> **What is required**
The response must reproduce every record below without alteration.

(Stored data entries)
------------------------

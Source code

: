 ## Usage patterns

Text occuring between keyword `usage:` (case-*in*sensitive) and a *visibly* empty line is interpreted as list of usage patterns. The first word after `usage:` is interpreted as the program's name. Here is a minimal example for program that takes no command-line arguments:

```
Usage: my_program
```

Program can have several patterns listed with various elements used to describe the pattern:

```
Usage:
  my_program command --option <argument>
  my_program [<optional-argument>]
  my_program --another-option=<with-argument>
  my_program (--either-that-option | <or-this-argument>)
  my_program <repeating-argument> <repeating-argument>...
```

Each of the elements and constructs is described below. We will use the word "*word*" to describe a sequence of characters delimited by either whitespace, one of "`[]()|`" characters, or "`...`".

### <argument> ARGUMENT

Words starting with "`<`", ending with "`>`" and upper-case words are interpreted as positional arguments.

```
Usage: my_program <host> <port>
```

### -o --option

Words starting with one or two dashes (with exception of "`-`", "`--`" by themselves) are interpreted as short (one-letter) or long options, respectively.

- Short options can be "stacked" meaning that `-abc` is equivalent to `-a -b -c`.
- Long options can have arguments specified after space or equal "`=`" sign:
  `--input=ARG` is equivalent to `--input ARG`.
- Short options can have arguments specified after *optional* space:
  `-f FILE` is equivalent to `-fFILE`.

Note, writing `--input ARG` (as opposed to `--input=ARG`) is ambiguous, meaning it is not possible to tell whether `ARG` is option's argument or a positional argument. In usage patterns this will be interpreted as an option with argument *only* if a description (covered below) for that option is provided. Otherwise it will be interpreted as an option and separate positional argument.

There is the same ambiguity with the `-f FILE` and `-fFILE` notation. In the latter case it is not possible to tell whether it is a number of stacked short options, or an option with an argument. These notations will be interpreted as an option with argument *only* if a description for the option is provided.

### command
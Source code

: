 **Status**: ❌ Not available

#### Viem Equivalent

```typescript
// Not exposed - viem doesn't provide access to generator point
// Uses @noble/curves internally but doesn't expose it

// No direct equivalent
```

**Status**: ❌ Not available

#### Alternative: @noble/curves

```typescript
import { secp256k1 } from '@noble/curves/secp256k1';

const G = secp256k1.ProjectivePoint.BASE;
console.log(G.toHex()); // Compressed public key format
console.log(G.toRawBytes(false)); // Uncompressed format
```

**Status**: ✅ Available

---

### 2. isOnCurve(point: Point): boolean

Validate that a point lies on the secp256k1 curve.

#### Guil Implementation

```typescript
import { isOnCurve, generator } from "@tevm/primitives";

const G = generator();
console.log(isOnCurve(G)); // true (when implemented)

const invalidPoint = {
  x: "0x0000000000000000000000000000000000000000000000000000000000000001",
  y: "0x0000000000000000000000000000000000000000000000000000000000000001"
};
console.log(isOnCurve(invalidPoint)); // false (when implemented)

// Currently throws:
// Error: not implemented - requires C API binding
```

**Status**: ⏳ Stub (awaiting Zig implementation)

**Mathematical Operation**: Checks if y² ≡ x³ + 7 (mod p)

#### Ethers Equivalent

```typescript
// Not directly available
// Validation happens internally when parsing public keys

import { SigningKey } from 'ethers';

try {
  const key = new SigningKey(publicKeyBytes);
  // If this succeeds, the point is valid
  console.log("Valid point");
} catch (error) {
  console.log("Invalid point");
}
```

------------------------

> **Response to the exercise**
Source code

: ## Usage patterns

Text occuring between keyword `usage:` (case-*in*sensitive) and a *visibly* empty line is interpreted as list of usage patterns. The first word after `usage:` is interpreted as the program's name. Here is a minimal example for program that takes no command-line arguments:

```
Usage: my_program
```

Program can have several patterns listed with various elements used to describe the pattern:

```
Usage:
  my_program command --option <argument>
  my_program [<optional-argument>]
  my_program --another-option=<with-argument>
  my_program (--either-that-option | <or-this-argument>)
  my_program <repeating-argument> <repeating-argument>...
```

Each of the elements and constructs is described below. We will use the word "*word*" to describe a sequence of characters delimited by either whitespace, one of "`[]()|`" characters, or "`...`".

### <argument> ARGUMENT

Words starting with "`<`", ending with "`>`" and upper-case words are interpreted as positional arguments.

```
Usage: my_program <host> <port>
```

### -o --option

Words starting with one or two dashes (with exception of "`-`", "`--`" by themselves) are interpreted as short (one-letter) or long options, respectively.

- Short options can be "stacked" meaning that `-abc` is equivalent to `-a -b -c`.
- Long options can have arguments specified after space or equal "`=`" sign:
  `--input=ARG` is equivalent to `--input ARG`.
- Short options can have arguments specified after *optional* space:
  `-f FILE` is equivalent to `-fFILE`.

Note, writing `--input ARG` (as opposed to `--input=ARG`) is ambiguous, meaning it is not possible to tell whether `ARG` is option's argument or a positional argument. In usage patterns this will be interpreted as an option with argument *only* if a description (covered below) for that option is provided. Otherwise it will be interpreted as an option and separate positional argument.

There is the same ambiguity with the `-f FILE` and `-fFILE` notation. In the latter case it is not possible to tell whether it is a number of stacked short options, or an option with an argument. These notations will be interpreted as an option with argument *only* if a description for the option is provided.

### command
Source code

: **Status**: ❌ Not available

#### Viem Equivalent

```typescript
// Not exposed - viem doesn't provide access to generator point
// Uses @noble/curves internally but doesn't expose it

// No direct equivalent
```

**Status**: ❌ Not available

#### Alternative: @noble/curves

```typescript
import { secp256k1 } from '@noble/curves/secp256k1';

const G = secp256k1.ProjectivePoint.BASE;
console.log(G.toHex()); // Compressed public key format
console.log(G.toRawBytes(false)); // Uncompressed format
```

**Status**: ✅ Available

---

### 2. isOnCurve(point: Point): boolean

Validate that a point lies on the secp256k1 curve.

#### Guil Implementation

```typescript
import { isOnCurve, generator } from "@tevm/primitives";

const G = generator();
console.log(isOnCurve(G)); // true (when implemented)

const invalidPoint = {
  x: "0x0000000000000000000000000000000000000000000000000000000000000001",
  y: "0x0000000000000000000000000000000000000000000000000000000000000001"
};
console.log(isOnCurve(invalidPoint)); // false (when implemented)

// Currently throws:
// Error: not implemented - requires C API binding
```

**Status**: ⏳ Stub (awaiting Zig implementation)

**Mathematical Operation**: Checks if y² ≡ x³ + 7 (mod p)

#### Ethers Equivalent

```typescript
// Not directly available
// Validation happens internally when parsing public keys

import { SigningKey } from 'ethers';

try {
  const key = new SigningKey(publicKeyBytes);
  // If this succeeds, the point is valid
  console.log("Valid point");
} catch (error) {
  console.log("Invalid point");
}
```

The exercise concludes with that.